言うこと聞かないと「気合」。県史も認める佐渡金山の朝鮮人強制労働、その痕跡を歩く 世界遺産登録へ「負の歴史」をどう説明するか
▽捜し当てた元徴用工14人 小杉さんら市民団体「過去・未来―佐渡と朝鮮をつなぐ会」は、1990年代から歴史を掘り起こす活動を続けてきた。1995年7月には、韓国で佐渡の元徴用工を捜し当てた。 きっかけは、京町通り沿いのたばこ屋兼郵便局で見つかった「煙草配給台帳」だ。相愛寮の朝鮮人にたばこを配給した記録で、名前と生年月日が並ぶ。これを基に、14人を特定できたが、既に死去した人もいた。 1995年12月には、そのうち当時72歳の盧秉九(ノ・ビョング)さんと、当時73歳の尹鐘洸(ユン・チョングァン)さん、そして遺族の金平純(キム・ピョンスン)さんを佐渡に招き、証言集会を開いた。 ▽言うことを聞かないと「気合」 元徴用工の2人は、日本人と待遇が違うと感じたことや、削岩など肉体的にきつい仕事を割り当てられたことを語った。 韓国からの3人と小杉さんらは、当時の相川町長と面会。町長は過去を振り返り、迷惑をかけたとして「おわびしたい」と謝罪したという。
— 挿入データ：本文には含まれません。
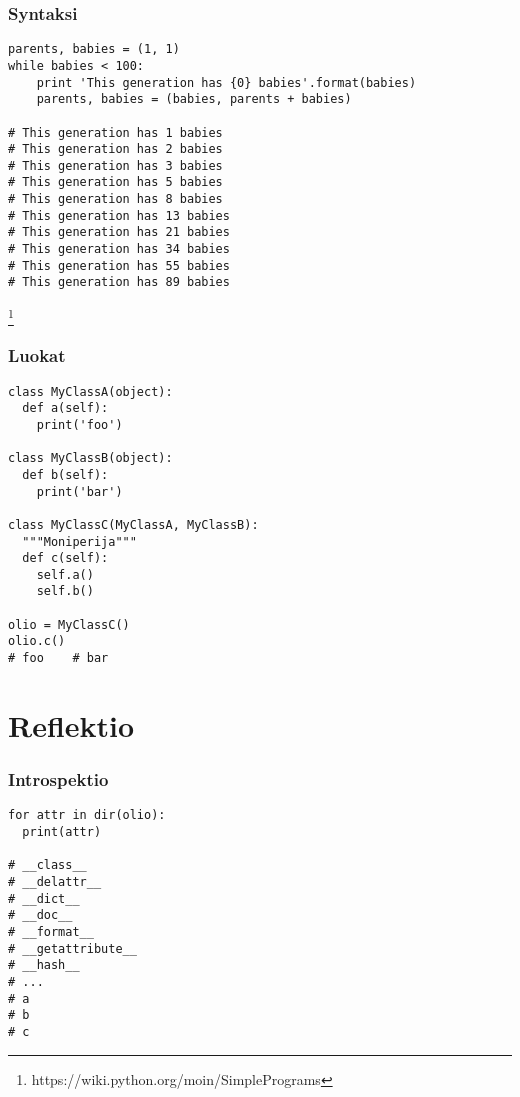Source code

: \documentclass{beamer}
\newcommand\blfootnote[1]{%
  \begingroup
  \renewcommand\thefootnote{}\footnote{#1}%
  \addtocounter{footnote}{-1}%
  \endgroup
}
\begin{document}
\begin{frame}[fragile]
\frametitle{Syntaksi}
\begin{verbatim}
parents, babies = (1, 1)
while babies < 100:
    print 'This generation has {0} babies'.format(babies)
    parents, babies = (babies, parents + babies)

# This generation has 1 babies
# This generation has 2 babies
# This generation has 3 babies
# This generation has 5 babies
# This generation has 8 babies
# This generation has 13 babies
# This generation has 21 babies
# This generation has 34 babies
# This generation has 55 babies
# This generation has 89 babies
\end{verbatim}
\blfootnote{https://wiki.python.org/moin/SimplePrograms}
\end{frame}




\begin{frame}[fragile]
\frametitle{Luokat}
\begin{verbatim}
class MyClassA(object):
  def a(self):
    print('foo')

class MyClassB(object):
  def b(self):
    print('bar')

class MyClassC(MyClassA, MyClassB):
  """Moniperija"""
  def c(self):
    self.a()
    self.b()

olio = MyClassC()
olio.c()
# foo    # bar
\end{verbatim}
\end{frame}

\section{Reflektio}

\begin{frame}[fragile]
\frametitle{Introspektio}
\begin{verbatim}
for attr in dir(olio): 
  print(attr)

# __class__
# __delattr__
# __dict__
# __doc__
# __format__
# __getattribute__
# __hash__
# ...
# a
# b
# c
\end{verbatim}
\end{frame}
\end{document}
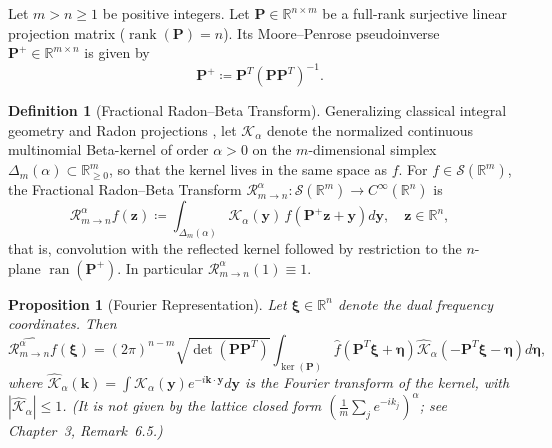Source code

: \documentclass[11pt,a4paper]{article}
\theoremstyle{plain}
\newtheorem{proposition}[theorem]{Proposition}
\theoremstyle{definition}
\newtheorem{definition}[theorem]{Definition}
\theoremstyle{remark}
\numberwithin{equation}{section}
\providecommand{\xref}[2]{#2}
\begin{document}
Let $m > n \ge 1$ be positive integers. Let $\mathbf{P} \in \mathbb{R}^{n \times m}$ be a full-rank surjective linear projection matrix ($\operatorname{rank}(\mathbf{P}) = n$). Its Moore--Penrose pseudoinverse $\mathbf{P}^+ \in \mathbb{R}^{m \times n}$ is given by
\begin{equation}
\mathbf{P}^+ \coloneqq \mathbf{P}^T (\mathbf{P} \mathbf{P}^T)^{-1}.
\end{equation}

\begin{definition}[Fractional Radon--Beta Transform]
\label{def:radon_beta}
Generalizing classical integral geometry and Radon projections \cite{helgason2011}, let $\mathcal{K}_\alpha$ denote the normalized continuous multinomial Beta-kernel of order $\alpha > 0$ on the $m$-dimensional simplex $\Delta_m(\alpha) \subset \mathbb{R}^m_{\ge 0}$, so that the kernel lives in the same space as $f$. For $f \in \mathcal{S}(\mathbb{R}^m)$, the Fractional Radon--Beta Transform $\mathcal{R}_{m \to n}^\alpha : \mathcal{S}(\mathbb{R}^m) \to C^\infty(\mathbb{R}^n)$ is
\begin{equation}
\label{eq:radon_beta_def}
\mathcal{R}_{m \to n}^\alpha f(\mathbf{z}) \coloneqq \int_{\Delta_m(\alpha)} \mathcal{K}_\alpha(\mathbf{y})\, f\left(\mathbf{P}^+ \mathbf{z} + \mathbf{y}\right) d\mathbf{y}, \quad \mathbf{z} \in \mathbb{R}^n,
\end{equation}
that is, convolution with the reflected kernel followed by restriction to the $n$-plane $\operatorname{ran}(\mathbf{P}^+)$. In particular $\mathcal{R}_{m\to n}^\alpha(1) \equiv 1$.
\end{definition}

\begin{proposition}[Fourier Representation]
\label{prop:fourier_rep}
Let $\boldsymbol{\xi} \in \mathbb{R}^n$ denote the dual frequency coordinates. Then
\begin{equation}
\widehat{\mathcal{R}_{m \to n}^\alpha f}(\boldsymbol{\xi}) = (2\pi)^{n-m} \sqrt{\det(\mathbf{P}\mathbf{P}^T)} \int_{\operatorname{ker}(\mathbf{P})} \widehat{f}\left(\mathbf{P}^T \boldsymbol{\xi} + \boldsymbol{\eta}\right) \widehat{\mathcal{K}}_\alpha\left(-\mathbf{P}^T \boldsymbol{\xi} - \boldsymbol{\eta}\right) d\boldsymbol{\eta},
\end{equation}
where $\widehat{\mathcal{K}}_\alpha(\mathbf{k}) = \int \mathcal{K}_\alpha(\mathbf{y}) e^{-i\mathbf{k}\cdot\mathbf{y}}d\mathbf{y}$ is the Fourier transform of the kernel, with $|\widehat{\mathcal{K}}_\alpha| \le 1$. (It is not given by the lattice closed form $(\frac{1}{m}\sum_j e^{-ik_j})^\alpha$; see Chapter~3, Remark~\xref{chap03:rem:no_semigroup}{6.5}.)
\end{proposition}
\end{document}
小杉さんも関わり、別の市民団体が今年6月に発刊した「佐渡鉱山・朝鮮人強制労働資料集」には、盧さんと尹さんを含む多くの元徴用工の証言がまとめられている。 盧秉九さんの証言。 「1941年9月、18歳の時に役所から佐渡鉱山に行くよう命じられた。断れば軍隊に行かされるというので応じた」 「毎日、朝と夜に皇民化教育と技術指導を受けた。朝、坑夫が全員集められ、天皇陛下を拝む。言うことを聞かないと『気合』を入れられた。殴るのが特徴だ」 「同僚はダイナマイトの爆風でカンテラの火が消え、深い坑口に落ちて亡くなった」 尹鐘洸さんの証言。 「仕事は削岩した岩を集めたり、トロッコを運転したりで、ひどいほこりの中で作業させられた。年を取るにつれて、咳やたんが多くなっている」 ▽朝鮮人労働者でにぎわう記憶 佐渡には、朝鮮人労働者を記憶している人もいた。 旧相川町で生まれ育った斎藤紀代子さん(84)は、戦時中に父が営んだそば屋が、朝鮮人労働者でにぎわっていたという。